---------- Data for this task ----------

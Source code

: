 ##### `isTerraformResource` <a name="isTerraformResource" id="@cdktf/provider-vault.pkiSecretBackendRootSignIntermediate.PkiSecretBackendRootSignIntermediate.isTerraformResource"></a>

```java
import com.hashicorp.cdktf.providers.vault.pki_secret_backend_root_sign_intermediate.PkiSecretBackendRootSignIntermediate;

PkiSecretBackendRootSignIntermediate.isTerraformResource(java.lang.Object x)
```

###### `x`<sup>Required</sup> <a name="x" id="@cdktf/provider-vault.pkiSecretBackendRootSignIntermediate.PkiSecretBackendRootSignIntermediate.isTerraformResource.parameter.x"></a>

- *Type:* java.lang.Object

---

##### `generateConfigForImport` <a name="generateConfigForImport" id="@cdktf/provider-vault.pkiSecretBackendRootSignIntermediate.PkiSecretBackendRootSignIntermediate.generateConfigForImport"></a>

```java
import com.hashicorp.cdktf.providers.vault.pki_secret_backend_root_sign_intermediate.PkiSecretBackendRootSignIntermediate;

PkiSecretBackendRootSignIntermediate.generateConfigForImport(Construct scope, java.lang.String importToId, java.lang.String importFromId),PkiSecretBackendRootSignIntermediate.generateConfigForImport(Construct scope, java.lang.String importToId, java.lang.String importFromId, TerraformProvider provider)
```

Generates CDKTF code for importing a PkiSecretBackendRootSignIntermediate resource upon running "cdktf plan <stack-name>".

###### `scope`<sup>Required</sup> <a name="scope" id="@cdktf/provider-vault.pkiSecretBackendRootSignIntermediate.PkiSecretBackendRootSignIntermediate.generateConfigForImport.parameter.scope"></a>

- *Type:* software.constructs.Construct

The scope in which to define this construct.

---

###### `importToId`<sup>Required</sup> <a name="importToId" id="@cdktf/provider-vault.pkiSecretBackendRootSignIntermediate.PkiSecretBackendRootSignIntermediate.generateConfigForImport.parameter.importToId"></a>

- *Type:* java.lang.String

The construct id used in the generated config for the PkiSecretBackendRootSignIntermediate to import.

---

----------

*Task objective:* Reproduce the entries exactly. Every word has to stay the same.

*Exercise output:*
Source code

: ##### `isTerraformResource` <a name="isTerraformResource" id="@cdktf/provider-vault.pkiSecretBackendRootSignIntermediate.PkiSecretBackendRootSignIntermediate.isTerraformResource"></a>

```java
import com.hashicorp.cdktf.providers.vault.pki_secret_backend_root_sign_intermediate.PkiSecretBackendRootSignIntermediate;

PkiSecretBackendRootSignIntermediate.isTerraformResource(java.lang.Object x)
```

###### `x`<sup>Required</sup> <a name="x" id="@cdktf/provider-vault.pkiSecretBackendRootSignIntermediate.PkiSecretBackendRootSignIntermediate.isTerraformResource.parameter.x"></a>

- *Type:* java.lang.Object

---

##### `generateConfigForImport` <a name="generateConfigForImport" id="@cdktf/provider-vault.pkiSecretBackendRootSignIntermediate.PkiSecretBackendRootSignIntermediate.generateConfigForImport"></a>

```java
import com.hashicorp.cdktf.providers.vault.pki_secret_backend_root_sign_intermediate.PkiSecretBackendRootSignIntermediate;

PkiSecretBackendRootSignIntermediate.generateConfigForImport(Construct scope, java.lang.String importToId, java.lang.String importFromId),PkiSecretBackendRootSignIntermediate.generateConfigForImport(Construct scope, java.lang.String importToId, java.lang.String importFromId, TerraformProvider provider)
```

Generates CDKTF code for importing a PkiSecretBackendRootSignIntermediate resource upon running "cdktf plan <stack-name>".

###### `scope`<sup>Required</sup> <a name="scope" id="@cdktf/provider-vault.pkiSecretBackendRootSignIntermediate.PkiSecretBackendRootSignIntermediate.generateConfigForImport.parameter.scope"></a>

- *Type:* software.constructs.Construct

The scope in which to define this construct.

---

###### `importToId`<sup>Required</sup> <a name="importToId" id="@cdktf/provider-vault.pkiSecretBackendRootSignIntermediate.PkiSecretBackendRootSignIntermediate.generateConfigForImport.parameter.importToId"></a>

- *Type:* java.lang.String

The construct id used in the generated config for the PkiSecretBackendRootSignIntermediate to import.

---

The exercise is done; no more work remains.